Hi, I’ve been doubting about asking these questions/issues for a while now.
As I get different results using different algorithms, I was wondering what’s the right - wait!- most correct way to deal with this? Not only do the number of apparent chimeras differ, the overlap is generally not too high (same sequences assigned chimera by different algorithms). So, combining the output increases the amount of sequences to be culled.
Perhaps I’m too picky (can this even be?), but investigating diversity in quasi pristine, remote areas, I’d like to do it as correct as possible. I don’t want to inflate the diversity (or abundances!), but I don’t want to loose (too much) information, either. Removing low abundance sequences is not an option (and indeed, chimeras do not necessarily have low abundances).
Testing Uchime (de novo + Silva), Perseus and Decipher results in the following:
Uchime: 471
Silva: 284
Perseus: 577
Decipher: 666
combining yields unique chimeras (didn’t do all combinations, but you get the idea):
U+S: 661
U+P: 701
U+D: 978
U+P+D: 1151
D+S: 867
S+U+P: 865
S+U+P+D: 1304
out of 6126 unique seqs. Didn’t try Chimera Slayer either. Still have to test the impact of these combinations on the total retained sequences and OTU abundances)
So as chimeras are such a problem, isn’t even more scrutiny needed? Tests on mock/artificial (digital) comunities removing up to 90 % of chimeras is one thing, but isn’t this huge difference in positives worrying?

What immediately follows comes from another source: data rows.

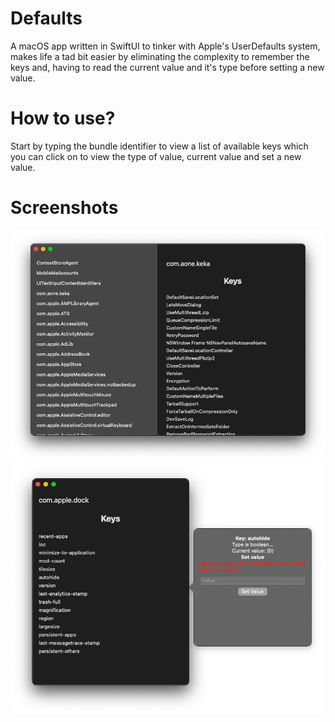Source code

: # Defaults
A macOS app written in SwiftUI to tinker with Apple's UserDefaults system, makes life a tad bit easier by eliminating the complexity to remember the keys and, having to read the current value and it's type before setting a new value.

# How to use?
Start by typing the bundle identifier to view a list of available keys which you can click on to view the type of value, current value and set a new value.

# Screenshots
![Home](https://github.com/PraneetNeuro/Defaults/blob/main/snaps/home1.png?raw=true)
![Setting a new value](https://github.com/PraneetNeuro/Defaults/blob/main/snaps/setvalue.png?raw=true)
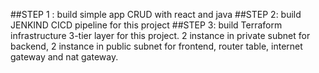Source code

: ##STEP 1 : build simple app CRUD with react and java
##STEP 2: build JENKIND CICD pipeline for this project 
##STEP 3: build Terraform infrastructure 3-tier layer for this project. 2 instance in private subnet for backend, 2 instance in public subnet for frontend, router table, internet gateway and nat gateway.

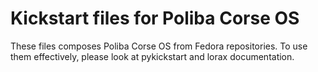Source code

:# Kickstart files for Poliba Corse OS

These files composes Poliba Corse OS from Fedora repositories. 
To use them effectively, please look at pykickstart and lorax documentation.

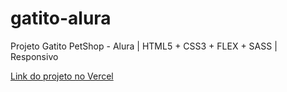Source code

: # gatito-alura

Projeto Gatito PetShop - Alura | HTML5 + CSS3 + FLEX + SASS | Responsivo

[Link do projeto no Vercel](https://gatito-alura-b0rb4.vercel.app)

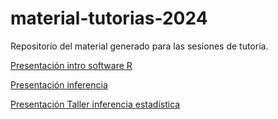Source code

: # material-tutorias-2024
Repositorio del material generado para las sesiones de tutoría. 

[Presentación intro software R](https://mafenunez.github.io/material-tutorias-2024/presentacion.html#/acompa%C3%B1amiento-estad%C3%ADstica-correlacional-software-rstudio)

[Presentación inferencia](https://mafenunez.github.io/material-tutorias-2024/presentacion_inferencia.html)

[Presentación Taller inferencia estadística](https://mafenunez.github.io/material-tutorias-2024/presentacion_taller.html)
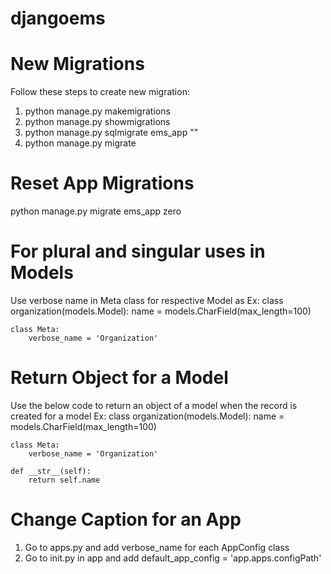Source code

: # djangoems

New Migrations
======================

Follow these steps to create new migration:
1) python manage.py makemigrations
2) python manage.py showmigrations
3) python manage.py sqlmigrate ems_app "<migrationId>"
4) python manage.py migrate


Reset App Migrations
========================

python manage.py migrate ems_app zero


For plural and singular uses in Models
=======================================

Use verbose name in Meta class for respective Model as
Ex:
class organization(models.Model):
	name = models.CharField(max_length=100)
	
	class Meta:
		verbose_name = 'Organization'


Return Object for a Model
===============================

Use the below code to return an object of a model when the record is created for a model
Ex:
class organization(models.Model):
	name = models.CharField(max_length=100)
	
	class Meta:
		verbose_name = 'Organization'

	def __str__(self):
	    return self.name


Change Caption for an App
============================

1) Go to apps.py and add verbose_name for each AppConfig class
2) Go to init.py in app and add default_app_config = 'app.apps.configPath'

After going through all the trouble by denoizing, removing low quality seqs, …, the choice of a chimera detection algorithm can still dramatically impact your results, as it appears.
- How many and which algorithms to combine? Where does it end?
- Is manually controlling them to avoid removing too many false positives an option? How to do this?
As I dived into the pyrosequence thing without any previous hands-on experience with Sanger sequences, manual aligning, chimera checking, … I am somewhat handicapped, not having the insights most of you have, limiting my view on things. So if I’m wrong, please correct me.
Any of you having any experiences with DECIPHER? Combining Uchime and Decipher should remove 89 % of all chimeras (according to their datasets, of course).
And while we’re at it, you (Pat) advises still to check the alignment manually. Can you reccomend a program that is able to deal with these amounts of sequences (and MB/GB)? BioEdit, CLustalX, Mega all crash …
Thanks for any input! :geek: